Stored data:
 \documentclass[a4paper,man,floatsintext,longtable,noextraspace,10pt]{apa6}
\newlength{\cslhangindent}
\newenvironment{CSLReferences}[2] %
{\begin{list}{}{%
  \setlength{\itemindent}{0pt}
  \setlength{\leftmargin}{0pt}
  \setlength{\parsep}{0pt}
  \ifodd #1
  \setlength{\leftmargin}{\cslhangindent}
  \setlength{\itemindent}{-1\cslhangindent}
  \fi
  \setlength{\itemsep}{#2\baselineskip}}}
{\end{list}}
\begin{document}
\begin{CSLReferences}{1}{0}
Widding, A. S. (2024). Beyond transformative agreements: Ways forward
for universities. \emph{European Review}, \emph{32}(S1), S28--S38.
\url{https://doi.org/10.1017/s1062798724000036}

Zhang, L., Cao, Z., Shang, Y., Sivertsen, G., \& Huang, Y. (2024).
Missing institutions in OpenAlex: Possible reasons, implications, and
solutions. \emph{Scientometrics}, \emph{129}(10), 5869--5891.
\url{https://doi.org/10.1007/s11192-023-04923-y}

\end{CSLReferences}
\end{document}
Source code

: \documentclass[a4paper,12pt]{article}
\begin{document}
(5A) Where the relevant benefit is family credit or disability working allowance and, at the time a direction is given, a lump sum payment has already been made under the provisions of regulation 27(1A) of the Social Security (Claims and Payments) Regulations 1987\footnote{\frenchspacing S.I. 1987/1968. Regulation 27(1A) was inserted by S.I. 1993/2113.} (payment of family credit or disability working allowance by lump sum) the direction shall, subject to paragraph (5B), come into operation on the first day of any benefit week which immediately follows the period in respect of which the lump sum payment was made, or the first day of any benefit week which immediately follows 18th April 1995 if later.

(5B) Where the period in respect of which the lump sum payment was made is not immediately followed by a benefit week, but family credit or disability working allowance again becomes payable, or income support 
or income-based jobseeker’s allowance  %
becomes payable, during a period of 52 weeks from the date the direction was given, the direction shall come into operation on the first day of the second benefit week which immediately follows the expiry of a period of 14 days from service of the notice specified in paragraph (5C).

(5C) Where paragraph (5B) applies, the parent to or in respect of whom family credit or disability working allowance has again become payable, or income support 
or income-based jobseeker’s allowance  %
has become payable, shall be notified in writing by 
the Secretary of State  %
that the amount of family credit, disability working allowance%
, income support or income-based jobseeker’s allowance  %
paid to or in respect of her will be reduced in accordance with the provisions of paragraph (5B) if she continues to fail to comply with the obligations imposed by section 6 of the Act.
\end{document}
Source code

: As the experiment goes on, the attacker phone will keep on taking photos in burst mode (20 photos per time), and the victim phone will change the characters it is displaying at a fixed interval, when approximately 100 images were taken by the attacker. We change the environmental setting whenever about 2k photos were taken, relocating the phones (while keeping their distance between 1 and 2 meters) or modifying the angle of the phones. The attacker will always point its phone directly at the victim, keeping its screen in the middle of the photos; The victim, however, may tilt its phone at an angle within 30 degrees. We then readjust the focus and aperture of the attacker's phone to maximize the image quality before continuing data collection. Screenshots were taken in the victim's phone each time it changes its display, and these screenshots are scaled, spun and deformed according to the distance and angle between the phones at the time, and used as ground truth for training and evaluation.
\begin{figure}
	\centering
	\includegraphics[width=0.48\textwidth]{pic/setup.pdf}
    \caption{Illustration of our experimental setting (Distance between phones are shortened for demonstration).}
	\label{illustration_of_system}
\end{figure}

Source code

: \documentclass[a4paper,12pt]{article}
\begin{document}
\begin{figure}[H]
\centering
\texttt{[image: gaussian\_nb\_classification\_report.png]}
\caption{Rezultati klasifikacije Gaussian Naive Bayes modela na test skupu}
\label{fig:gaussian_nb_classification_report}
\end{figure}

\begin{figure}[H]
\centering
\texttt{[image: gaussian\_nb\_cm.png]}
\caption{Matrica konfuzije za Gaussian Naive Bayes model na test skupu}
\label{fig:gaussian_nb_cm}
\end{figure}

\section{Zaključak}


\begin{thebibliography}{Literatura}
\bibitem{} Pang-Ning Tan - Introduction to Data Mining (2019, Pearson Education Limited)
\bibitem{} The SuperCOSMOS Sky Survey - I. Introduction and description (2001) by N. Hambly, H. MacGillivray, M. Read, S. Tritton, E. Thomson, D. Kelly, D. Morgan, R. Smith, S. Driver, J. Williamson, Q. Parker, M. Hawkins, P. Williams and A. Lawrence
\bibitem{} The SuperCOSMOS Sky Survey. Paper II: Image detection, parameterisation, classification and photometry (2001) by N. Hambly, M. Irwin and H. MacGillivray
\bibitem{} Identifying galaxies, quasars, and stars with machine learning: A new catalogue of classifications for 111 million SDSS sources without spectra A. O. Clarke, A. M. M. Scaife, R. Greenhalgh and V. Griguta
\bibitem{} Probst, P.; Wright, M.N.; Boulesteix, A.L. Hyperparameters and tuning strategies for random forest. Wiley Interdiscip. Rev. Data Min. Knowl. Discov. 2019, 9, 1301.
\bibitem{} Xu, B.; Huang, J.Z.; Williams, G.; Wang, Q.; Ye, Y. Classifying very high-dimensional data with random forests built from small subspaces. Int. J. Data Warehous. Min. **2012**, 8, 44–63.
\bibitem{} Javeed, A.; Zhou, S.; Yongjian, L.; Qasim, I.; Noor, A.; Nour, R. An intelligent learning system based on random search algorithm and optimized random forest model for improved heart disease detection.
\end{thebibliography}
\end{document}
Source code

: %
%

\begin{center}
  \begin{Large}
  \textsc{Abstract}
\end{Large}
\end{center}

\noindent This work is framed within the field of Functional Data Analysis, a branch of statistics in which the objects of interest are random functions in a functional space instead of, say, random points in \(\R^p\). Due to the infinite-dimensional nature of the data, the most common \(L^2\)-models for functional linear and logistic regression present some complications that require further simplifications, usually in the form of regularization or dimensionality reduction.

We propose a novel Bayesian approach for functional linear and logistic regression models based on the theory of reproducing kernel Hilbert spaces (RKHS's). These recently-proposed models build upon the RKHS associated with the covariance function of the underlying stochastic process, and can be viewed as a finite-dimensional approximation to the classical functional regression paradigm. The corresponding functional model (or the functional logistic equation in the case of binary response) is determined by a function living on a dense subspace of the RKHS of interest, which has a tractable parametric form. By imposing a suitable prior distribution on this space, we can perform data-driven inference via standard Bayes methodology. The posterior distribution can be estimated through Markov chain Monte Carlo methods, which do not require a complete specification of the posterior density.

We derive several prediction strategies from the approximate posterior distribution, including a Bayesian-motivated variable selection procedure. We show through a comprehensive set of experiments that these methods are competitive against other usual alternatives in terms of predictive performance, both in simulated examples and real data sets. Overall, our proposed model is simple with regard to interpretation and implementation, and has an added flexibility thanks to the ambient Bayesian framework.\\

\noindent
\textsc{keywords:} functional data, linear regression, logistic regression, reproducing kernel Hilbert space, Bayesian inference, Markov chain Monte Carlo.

- What the task asks -
Find how many lines in the entries above have the string "week" and report only that number.

- Exercise output -
3